Kami membagi dua tim, satu tim untuk mendirikan tenda dan satu tim
lainnya menyiapkan makan siang dan makan malam. Kami mendirikan tenda di
tengah jalur di antara Pos Pesanggrahan dan Pos Sanghyang Ropoh.
Di tengah hujan yang turun gerimis, kami beristirahat kembali untuk
melakukan summit attack dini hari nanti. Tim beristirahat pukul 19.00
sesudah menyantap makan malam dengan lahapnya.
Summit Attack Gunung Ciremai
Di tengah dinginnya malam, kami
akan summit attack ke Puncak Gunung Ciremai. Tim memutuskan untuk
membagi dua perjalanan yaitu satu tim menjaga camp dan satu tim summit attack untuk melihat sunrise di Puncak Ciremai.
Saya bersama tiga orang anggota tim mulai mendaki pukul 02.00 dengan
membawa logistik secukupnya. Perjalanan di tengah gelap gulitanya hutan,
kami tidak lupa membawa headlamp sebagai sumber cahaya kami.
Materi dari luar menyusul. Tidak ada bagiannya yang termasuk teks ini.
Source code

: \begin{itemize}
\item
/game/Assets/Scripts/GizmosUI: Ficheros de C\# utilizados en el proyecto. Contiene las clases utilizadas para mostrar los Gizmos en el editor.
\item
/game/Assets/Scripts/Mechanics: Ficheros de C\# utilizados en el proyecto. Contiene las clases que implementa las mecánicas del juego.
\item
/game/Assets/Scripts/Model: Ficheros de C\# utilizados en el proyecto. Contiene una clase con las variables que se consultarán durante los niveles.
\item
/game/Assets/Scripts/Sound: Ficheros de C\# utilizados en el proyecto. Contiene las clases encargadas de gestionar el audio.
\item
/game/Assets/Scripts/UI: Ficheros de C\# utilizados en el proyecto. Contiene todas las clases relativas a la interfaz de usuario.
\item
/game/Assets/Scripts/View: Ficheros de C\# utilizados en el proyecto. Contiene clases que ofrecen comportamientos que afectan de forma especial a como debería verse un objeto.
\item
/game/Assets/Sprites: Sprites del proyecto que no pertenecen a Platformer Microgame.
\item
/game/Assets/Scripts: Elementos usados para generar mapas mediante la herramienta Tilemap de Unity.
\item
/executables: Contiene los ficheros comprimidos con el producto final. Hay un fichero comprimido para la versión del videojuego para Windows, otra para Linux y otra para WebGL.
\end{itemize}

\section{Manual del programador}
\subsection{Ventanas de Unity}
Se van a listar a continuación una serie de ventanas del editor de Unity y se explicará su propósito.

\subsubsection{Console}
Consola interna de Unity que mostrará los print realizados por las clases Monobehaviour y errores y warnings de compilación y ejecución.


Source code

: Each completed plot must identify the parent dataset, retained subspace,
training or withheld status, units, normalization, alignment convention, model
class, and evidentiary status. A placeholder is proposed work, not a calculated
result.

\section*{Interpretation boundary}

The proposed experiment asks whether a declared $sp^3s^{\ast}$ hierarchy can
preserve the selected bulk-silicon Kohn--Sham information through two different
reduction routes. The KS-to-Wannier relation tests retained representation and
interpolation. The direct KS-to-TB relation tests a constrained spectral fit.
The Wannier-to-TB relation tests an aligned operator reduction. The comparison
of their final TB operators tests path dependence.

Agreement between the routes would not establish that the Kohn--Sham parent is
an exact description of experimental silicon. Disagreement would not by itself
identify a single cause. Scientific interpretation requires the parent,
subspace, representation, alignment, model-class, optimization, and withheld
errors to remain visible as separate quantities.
Cuaca cukup cerah walaupun dinginnya udara menusuk menembus kulit.
Setelah Pos Sanghyang Ropoh di ketinggian 2650 mdpl, jalur pendakian
didominasi oleh batuan yang licin dan rawan terpeleset. Jalur pendakian
juga cukup sempit dan merupakan bekas aliran lava Gunung Ciremai saat
masih aktif. Satu jam mendaki, kami mencapai pos sebelum Goa Walet yaitu
Simpang Apuy. Simpang Apuy merupakan pertemuan dua jalur
pendakian Gunung Ciremai yaitu jalur Palutungan di Kuningan dan jalur
Apuy di Majalengka.
Di tengah dinginnya malam, pendakian kami lanjutkan menuju Goa Walet.
Beberapa anggota tim terlihat agak lelah karena terpaan udara dingin.
Batu-batuan besar di tengah jalur membuat anggota tim berhati-hati dalam
melangkah agar menghindari resiko cedera. Kemiringan jalur yang sangat
curam dan makin tipisnya oksigen membuat nafas terengah-engah. Pukul
03.30 kami mencapai Goa Walet dan beristirahat sejenak sebelum mencapai
Puncak Gunung Ciremai. Goa Walet merupakan tempat yang sebenarnya cukup
ideal untuk mendirikan camp. Tertutup dari hembusan udara dan cukup luas
untuk menampung 9-10 tenda membuat pendaki memilih camp di sini sebelum
summit attack. Dan di Goa Walet terdapat sumber air periodik yang hanya ada saat musim penghujan.
Pukul 04.00 kami langsung menuju
Puncak Gunung Ciremai dan tak berlama-lama cukup dengan 30 menit
pendakian dengan jalur yang cukup curam dan dipenuhi batuan akhirnya
kami berhasil mencapai puncak. Matahari perlahan muncul dengan
indahnya, pemandangan yang menakjubkan saya dapati ketika berada di
puncak. Sejauh mata memandang, saya dapat melihat Laut Jawa dan jejeran
Gunung Slamet, Sumbing dan Sindoro. Sungguh pemandangan yang sangat
indah ditemani matahari terbit di timur. Cuaca yang cerah membayar semua
kelelahan ini yang sebelumnya turun hujan. Di Puncak Gunung Ciremai ini
juga terdapat dua kawah biru di tengah kaldera yang menambah indahnya
panorama. Terlihat banyak pendaki yang juga menikmati suasana di Puncak Gunung Ciremai dan juga pendaki yang membuat camp di puncak.